All these developments combine hardware devices with tightly integrated software, in which the operating system is becoming increasingly immutable and hardened to provide a new level of security and management. On top of these platforms, consumer app developers are building rich applications on HTML5 and HTML6 that tie into the near infinite compute and storage capability of the cloud and a User Interface which can work across multiple device operating systems.
This separation between local experience and cloud computing allows users to have an optimised and enjoyable experience, with the real-time computing power benefits of the cloud – all in a phone.
This is absolutely the right approach to mobility and it’s what more organisations need to consider when looking at their mobile strategy. HTML6 development is supporting cross platform applications and allowing the enterprise to devoid themselves of devices and focus on what is important – connecting users to applications.
Are businesses heading for ‘mobile first’?
One of the big trends that we’re seeing in 2015 and beyond is the move to a ‘mobile first’ strategy. Echoing this trend, IDC predicts that IT organisations will dedicate at least 25% of their software budget to mobile application development, deployment, and management by 2017 and the number of enterprise applications optimised for mobility will quadruple by 2016.
Clearly, mobility will become increasingly important, but organisations still aren’t giving it the full attention it deserves. This reluctance is partly due to a general lack of understanding about mobility initiatives and a fear of worst case scenarios such as critical data loss. It’s not as simple as buying some iPads and giving them to your executives or arming your sales teams with iPhones for instant access to Salesforce.com on the move.

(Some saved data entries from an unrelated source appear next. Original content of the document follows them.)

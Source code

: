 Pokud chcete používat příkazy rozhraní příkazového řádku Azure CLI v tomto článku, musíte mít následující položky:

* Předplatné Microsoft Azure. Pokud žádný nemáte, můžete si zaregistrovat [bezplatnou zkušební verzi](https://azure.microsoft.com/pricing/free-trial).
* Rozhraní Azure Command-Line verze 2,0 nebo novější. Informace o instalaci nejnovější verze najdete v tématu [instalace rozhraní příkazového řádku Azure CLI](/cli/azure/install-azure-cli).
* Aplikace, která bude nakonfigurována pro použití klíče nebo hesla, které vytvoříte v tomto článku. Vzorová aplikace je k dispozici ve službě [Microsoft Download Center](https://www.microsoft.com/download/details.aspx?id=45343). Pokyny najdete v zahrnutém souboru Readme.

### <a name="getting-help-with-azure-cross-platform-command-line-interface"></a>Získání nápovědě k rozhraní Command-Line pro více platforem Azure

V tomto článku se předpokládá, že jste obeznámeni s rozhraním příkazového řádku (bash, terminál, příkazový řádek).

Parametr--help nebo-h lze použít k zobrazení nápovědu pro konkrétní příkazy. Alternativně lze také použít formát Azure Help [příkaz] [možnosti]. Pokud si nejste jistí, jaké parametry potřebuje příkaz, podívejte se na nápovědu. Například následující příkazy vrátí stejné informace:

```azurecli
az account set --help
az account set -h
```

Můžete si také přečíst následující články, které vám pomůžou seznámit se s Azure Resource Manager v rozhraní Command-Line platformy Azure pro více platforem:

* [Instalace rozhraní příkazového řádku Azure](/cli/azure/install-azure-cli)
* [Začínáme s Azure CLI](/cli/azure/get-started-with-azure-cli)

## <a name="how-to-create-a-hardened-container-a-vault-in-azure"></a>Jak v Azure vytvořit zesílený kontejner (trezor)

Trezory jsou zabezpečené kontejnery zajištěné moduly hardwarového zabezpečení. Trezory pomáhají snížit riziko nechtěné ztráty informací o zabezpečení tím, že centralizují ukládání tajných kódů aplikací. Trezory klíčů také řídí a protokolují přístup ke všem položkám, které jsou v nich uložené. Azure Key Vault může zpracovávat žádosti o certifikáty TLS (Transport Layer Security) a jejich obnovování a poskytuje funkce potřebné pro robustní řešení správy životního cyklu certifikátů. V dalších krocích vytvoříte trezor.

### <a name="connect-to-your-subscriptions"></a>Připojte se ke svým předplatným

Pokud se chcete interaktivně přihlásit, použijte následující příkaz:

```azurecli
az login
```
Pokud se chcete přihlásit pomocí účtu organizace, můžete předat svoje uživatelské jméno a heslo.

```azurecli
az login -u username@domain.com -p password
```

It’s about getting under the skin of how your employees want – and need – to work to be more productive. It’s about understanding what data employees need to access. It is about understanding how customer experience can be improved and understanding how mobile is crucial to addressing these needs and challenges.
From here, you can think about getting business-critical data and applications onto mobile devices rather than desktops and allowing the right employees to access them in order to make their working lives easier.
There is still some way to go before businesses make drastic changes within mobility. However, as more and more people get used to intuitive Apple products as well as those from other competitors, employees expect their IT departments to provide exactly the same type of experience.
Unfortunately, many are still playing catch up as they get bogged down by legacy systems and outdated ways of working. So, we believe there will be a much larger investment in mobility in the near future, along with Mobile First applications, and the user experience behind those applications. In this way, consumerisation of IT is not just a big trend, it’s a big movement.
How BYOD could drive ‘mobile first’
The notion of BYOD (Bring Your Own Device) is certainly a prominent phrase within the industry, and is even developing into CYOD (Choose Your Own Device) in some organisations. Smartphones and tablets are now the norm, challenging the ‘everyone gets a PC’ assumption, and many users now require or expect to work through multiple devices.
In Europe, however, there are still some hurdles to overcome around BYOD and CYOD, as some vertical markets along with segments will not want to bring their own assets to work and will to look for their employers to provide the hardware. Some organisations also don’t allow personal devices to be used at work, but we expect this to change over the next few years.
Countless times it’s been proven that the user experience on mobile devices is much better than on desktops, not least because you can’t take a desktop with you out of the office – or even away from your desk for that matter. To the extreme, many employees would rather bring their own device to the office than their packed lunch!
End-user demand is clearly there and Michael Dell’s recent prediction that the average user will interact with 10 devices on a daily basis in 2020 supports this. The announcement of the Apple Watch will no doubt contribute to this number of devices.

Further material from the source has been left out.